Love this pic.. Me and Tyler being crazy.. I want to be that crazy Mom more.
Hello all Wow what a weekend!! Boys are still sick I “think” Parker is getting better, Tyler not so much, I am going to call the nurse today on Tyler and see what is going on with him, wondering if he has an ear infection, hope not.. that is for sure… anyways.. the Hansen house is still being sprayed with disinfectant all the time and I am trying to kill those germs, and pray each day for God to get our family well… in His timing right?
So this weekend Friday night, I went karaoke with some friends of mine.. and I sang a song I have not sang in at least 3 to 4 years.. and let me tell you.. I will say I rocked it.. I realized how much I miss that, how much I miss the rocker that is inside me.. why should I settle for the coffee house kind of thing when that is just not me? And no I am not saying there is ANYTHING wrong with coffee house style. I know there is a rocker inside of me, and that is what I realized that night, that I need to start on that path of well Rocking out for God.. who says Christians can’t rock, I know I sure don’t!!! So I have made yet another goal and looking forward to this.. I Krizty Hansen will ROCK for Jesus!! I am going to work on this from the inside out.. watch out world!! And if you want ask me about this, so you can keep me on this path and motivated and well in check.. I need that… I don't know I just feel like there is something shut up in side me, been there for many years.. just pleading to come out... Scared what might happen, I will say a little bit, but you know what.. God has my back, not only him but my family and friends do to...

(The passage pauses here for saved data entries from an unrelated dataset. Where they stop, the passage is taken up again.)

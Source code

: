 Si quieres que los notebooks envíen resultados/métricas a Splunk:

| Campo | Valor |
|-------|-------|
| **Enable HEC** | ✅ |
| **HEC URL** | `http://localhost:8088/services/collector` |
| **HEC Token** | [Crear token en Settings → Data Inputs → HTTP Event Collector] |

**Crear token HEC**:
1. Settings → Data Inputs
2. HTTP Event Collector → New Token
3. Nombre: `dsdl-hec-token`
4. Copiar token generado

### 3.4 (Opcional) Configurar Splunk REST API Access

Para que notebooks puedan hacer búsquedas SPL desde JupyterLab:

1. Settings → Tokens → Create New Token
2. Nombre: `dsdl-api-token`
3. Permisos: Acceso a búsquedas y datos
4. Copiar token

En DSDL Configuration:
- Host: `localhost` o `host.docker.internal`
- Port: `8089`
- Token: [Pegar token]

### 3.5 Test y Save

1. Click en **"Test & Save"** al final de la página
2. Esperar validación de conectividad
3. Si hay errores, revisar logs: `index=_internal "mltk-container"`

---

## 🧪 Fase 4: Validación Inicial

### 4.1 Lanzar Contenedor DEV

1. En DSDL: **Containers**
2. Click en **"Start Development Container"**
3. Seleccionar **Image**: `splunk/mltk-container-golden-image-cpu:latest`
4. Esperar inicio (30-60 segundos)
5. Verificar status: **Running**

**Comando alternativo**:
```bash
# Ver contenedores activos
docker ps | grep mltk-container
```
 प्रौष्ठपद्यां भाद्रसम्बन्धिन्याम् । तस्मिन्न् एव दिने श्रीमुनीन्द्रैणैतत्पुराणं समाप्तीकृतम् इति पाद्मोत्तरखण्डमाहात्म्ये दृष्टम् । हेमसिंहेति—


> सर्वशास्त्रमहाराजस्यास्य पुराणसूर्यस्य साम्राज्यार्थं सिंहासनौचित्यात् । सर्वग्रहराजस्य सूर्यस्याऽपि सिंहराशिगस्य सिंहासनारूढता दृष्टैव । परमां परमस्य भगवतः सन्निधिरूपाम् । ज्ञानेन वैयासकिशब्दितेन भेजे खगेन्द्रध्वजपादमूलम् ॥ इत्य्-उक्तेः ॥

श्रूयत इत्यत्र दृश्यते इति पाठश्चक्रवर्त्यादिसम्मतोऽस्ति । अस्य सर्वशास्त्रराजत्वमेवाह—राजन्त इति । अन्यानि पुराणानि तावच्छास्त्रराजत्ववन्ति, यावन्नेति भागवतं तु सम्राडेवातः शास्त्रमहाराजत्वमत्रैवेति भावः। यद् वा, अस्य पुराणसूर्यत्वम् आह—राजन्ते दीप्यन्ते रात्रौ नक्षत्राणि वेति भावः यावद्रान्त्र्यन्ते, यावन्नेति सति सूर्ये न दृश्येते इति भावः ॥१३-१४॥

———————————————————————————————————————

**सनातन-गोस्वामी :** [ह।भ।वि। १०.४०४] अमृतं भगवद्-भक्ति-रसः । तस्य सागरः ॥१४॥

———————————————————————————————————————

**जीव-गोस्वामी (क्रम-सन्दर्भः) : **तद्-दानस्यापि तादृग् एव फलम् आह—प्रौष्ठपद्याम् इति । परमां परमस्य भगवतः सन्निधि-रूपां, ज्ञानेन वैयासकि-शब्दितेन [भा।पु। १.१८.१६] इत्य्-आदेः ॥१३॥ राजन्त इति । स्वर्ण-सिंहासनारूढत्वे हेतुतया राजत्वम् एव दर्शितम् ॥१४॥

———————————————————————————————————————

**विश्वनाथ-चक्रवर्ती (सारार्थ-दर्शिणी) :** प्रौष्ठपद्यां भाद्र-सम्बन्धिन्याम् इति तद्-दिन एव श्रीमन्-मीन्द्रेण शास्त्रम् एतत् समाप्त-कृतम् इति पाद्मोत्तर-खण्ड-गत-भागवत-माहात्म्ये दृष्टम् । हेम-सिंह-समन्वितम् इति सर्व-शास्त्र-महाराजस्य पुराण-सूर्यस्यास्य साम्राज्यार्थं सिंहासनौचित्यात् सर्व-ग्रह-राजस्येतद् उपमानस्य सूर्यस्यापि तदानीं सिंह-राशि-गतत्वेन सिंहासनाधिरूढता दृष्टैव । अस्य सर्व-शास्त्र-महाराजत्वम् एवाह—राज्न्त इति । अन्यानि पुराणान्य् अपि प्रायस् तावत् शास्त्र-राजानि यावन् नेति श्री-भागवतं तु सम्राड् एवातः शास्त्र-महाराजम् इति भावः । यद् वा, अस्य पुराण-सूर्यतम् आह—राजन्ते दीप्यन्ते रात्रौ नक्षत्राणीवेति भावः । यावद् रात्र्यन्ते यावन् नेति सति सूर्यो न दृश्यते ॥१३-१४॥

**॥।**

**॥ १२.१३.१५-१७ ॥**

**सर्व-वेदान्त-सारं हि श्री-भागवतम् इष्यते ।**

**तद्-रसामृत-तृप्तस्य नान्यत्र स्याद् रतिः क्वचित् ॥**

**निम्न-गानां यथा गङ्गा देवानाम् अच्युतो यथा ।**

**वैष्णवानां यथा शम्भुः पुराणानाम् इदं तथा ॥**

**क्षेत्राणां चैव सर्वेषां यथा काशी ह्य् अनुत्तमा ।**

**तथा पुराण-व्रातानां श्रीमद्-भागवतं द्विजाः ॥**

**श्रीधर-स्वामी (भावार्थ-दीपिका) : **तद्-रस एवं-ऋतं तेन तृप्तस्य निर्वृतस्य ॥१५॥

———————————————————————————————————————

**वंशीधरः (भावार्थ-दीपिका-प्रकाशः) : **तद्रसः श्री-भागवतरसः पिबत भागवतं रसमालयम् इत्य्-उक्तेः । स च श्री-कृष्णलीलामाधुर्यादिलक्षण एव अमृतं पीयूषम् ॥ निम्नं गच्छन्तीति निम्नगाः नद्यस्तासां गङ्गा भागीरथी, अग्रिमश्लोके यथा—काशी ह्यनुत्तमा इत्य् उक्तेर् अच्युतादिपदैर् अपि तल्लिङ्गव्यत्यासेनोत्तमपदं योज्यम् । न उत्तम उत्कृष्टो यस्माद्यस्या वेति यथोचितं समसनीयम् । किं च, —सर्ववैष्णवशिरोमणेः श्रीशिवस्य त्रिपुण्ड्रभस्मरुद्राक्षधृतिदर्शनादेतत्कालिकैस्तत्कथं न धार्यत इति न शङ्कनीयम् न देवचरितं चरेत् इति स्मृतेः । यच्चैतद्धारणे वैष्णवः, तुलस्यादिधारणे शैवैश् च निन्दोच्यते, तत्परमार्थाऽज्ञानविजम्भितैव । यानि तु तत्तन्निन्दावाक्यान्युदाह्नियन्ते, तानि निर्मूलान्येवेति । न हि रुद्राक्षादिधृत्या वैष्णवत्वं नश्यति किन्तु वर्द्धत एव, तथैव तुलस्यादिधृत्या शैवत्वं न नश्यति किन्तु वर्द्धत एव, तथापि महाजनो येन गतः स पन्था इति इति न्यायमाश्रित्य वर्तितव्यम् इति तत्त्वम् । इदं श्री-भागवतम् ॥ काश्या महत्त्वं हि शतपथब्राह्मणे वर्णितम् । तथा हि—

I am going through a lot of growing it seems, and it hurts at times.. you realize things that are hard to realize and God helps you take a long look at them and figure out how to get pass some things..In my quite time I am really learning how to pray and feel a connection to God, that He is actually there and hears me.. OH WHAT A FEELING!!! Right now I am STILL wondering why I have had this dream for well as long as I can remember and I am sitting at a desk, as an admin.. maybe I should be admin by day and rock it out by night… hum …. But seriously, my desires of my heart is to be at home with kids and to be a musician and somehow get paid for it, do I want to be on a huge stage and be the next Third Day.. not really, that would be cool, if that is God plan SWEET!! I just want to do something I enjoy and have the passion for. I don’t like being away from my kids doing something I don’t really have passion for… So all that being said.. time to get off my “bump” and start doing something about this—practice, sing every chance I get, and network. I guess I am just tired of talking about it.. and I know people are tired of hearing about it… well right here right now, if you are reading this, know… God put this passion in my heart for a reason it is time I do something about it. Talk is cheap… so time for some action!!!!
You know when you look in the mirror and you want to see what is inside you just ready to burst out.. you are just scared to take the steps? Well when I look in the mirror I see someone who is just walking through life at times. Yes God is working on me, I am changing, and loving this journey now, but I still at times have this feeling that there God has something more for me out there… Don’t get me wrong, I am so thankful for my family, friends, and job and such… I just really feel a change coming on and can’t wait.. I am ready… what I need to do is focus on what I can do now about what I want to do in the future. When my kids are in school I don’t want to come back to an admin job for the rest of my life.. I want to do something I am passionate about I know there are may different ways of doing this, I just need to hit the ground running.. I pray God keeps me motivated and I don’t get distracted my LIFE, may I use my time wisely and keep this fire burning in me.
I am not even sure this post made sense but when I started this I made a promise to myself I would post everything… including rambling thoughts..
As for food and weight, have not weighed in today.. did work out,, walked two miles! As for food, kind of lost that battle this weekend but you know what today is a new day..!! I need to focus my emotions on my music and other things than food… so an emotional eater it is NUTS!!! More tomorrow..!!!
Krizty’s thought for the day – When you look in the mirror and you don’t see what you want, who says you can’t change that? You have God on your side, what else do you need?
You rock, girl. That's all I can say. I'm proud of you for getting up early and working out, I know you just wanted to sleep. Thanks for letting me get some extra z's with Tyler. I didn't really get to see the boys yesterday so I was enjoying my extra close time wth T. This week I plan on helping you more with our schedule and getting us to bed on time and getting up early with you. Love you!
ReplyDeleteYou have had this passion since you were 3...can't wait to see what God's plan is!!!
ReplyDeleteMy dear, you have ALWAYS been a "ROCKER". You used to love to listen to Larry Norman when you were just a wee little lass...Robert Case band, DeGarmo & Key, Phil Keagey, that's why I knew that God had put you on this earth to spread music.....you used to sitt on your bed and just make up songs.....not little kid songs, but songs from the heart that a kid normally would not know or care about.....you have a GIFT....I have always said it....and I am SO glad you Finally get it....!If it's too loud, you're too old! Rock on Sweetie!